One sure sign of spring in my hometown was the return of the old men to the benches outside the courthouse. I was never certain where they went in the winter. It was not entirely clear what they did for a living. But they would appear yearly some time after the arrival of the robins and before the trees leafed out.
The men would tell old stories. They knew every bit of gossip in the courthouse. Of course they started most of the rumors themselves. While the daily newspaper might report the facts of a crime, these guys knew all the background, which was helpful, since they were always on the jury or a cousin to someone involved in the case. If you ever wanted to get elected to an office, you had to first curry favor with the bench crowd. There was a certain time in the afternoon when the benches would empty. Anyone sitting there after that was suspect.
In John 4, Jesus stops at Sychar in Samaria. He plops down at Jacob’s well at high, hot noon. What follows is the encounter with the Samaritan woman, but first I want to focus on Jesus’ actions.

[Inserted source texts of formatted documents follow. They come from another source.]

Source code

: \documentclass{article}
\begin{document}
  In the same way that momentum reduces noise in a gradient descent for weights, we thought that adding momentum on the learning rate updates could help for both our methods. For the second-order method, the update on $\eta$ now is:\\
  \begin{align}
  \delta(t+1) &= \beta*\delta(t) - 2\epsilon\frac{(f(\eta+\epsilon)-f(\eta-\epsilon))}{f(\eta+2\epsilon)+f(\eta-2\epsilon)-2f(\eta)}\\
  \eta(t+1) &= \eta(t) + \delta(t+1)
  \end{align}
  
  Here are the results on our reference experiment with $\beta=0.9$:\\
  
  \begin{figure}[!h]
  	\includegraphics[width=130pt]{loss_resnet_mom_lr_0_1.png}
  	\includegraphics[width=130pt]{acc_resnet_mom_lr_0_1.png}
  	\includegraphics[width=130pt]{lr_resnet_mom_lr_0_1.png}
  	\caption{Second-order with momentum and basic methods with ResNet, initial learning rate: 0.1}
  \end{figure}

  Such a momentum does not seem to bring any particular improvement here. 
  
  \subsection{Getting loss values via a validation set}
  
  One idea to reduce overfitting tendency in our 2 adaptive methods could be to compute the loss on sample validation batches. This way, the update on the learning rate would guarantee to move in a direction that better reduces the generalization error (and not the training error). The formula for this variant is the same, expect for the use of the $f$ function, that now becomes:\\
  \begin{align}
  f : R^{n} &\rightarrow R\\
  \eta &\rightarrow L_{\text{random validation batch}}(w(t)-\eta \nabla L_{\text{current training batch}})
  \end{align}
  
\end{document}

He sat by a well with no bucket at the least-visited time of day. What was he thinking?
He could have wanted to get away for some quiet time. He did that often: send the disciples away on an errand in order to just have time to himself for his own thoughts. Or he could have wanted to be there for whatever folk might come out to Sychar’s courthouse square at the least social hour of the day. I think the latter. I think this story illustrates an intentional act by Jesus to make himself available to the most vulnerable and least accepted people of that village.
Stories reveal our true selves. Our public story may be that we are the rich young ruler who has much to give up for the gospel. Our internal story may be more like that of the woman at the well: a story that requires us to believe that God can love our unlovely mess.
It is spring now. It’s time to get our faith out there. It’s time to reveal our real story and be open to where God may want us to be. The benches and wells are waiting.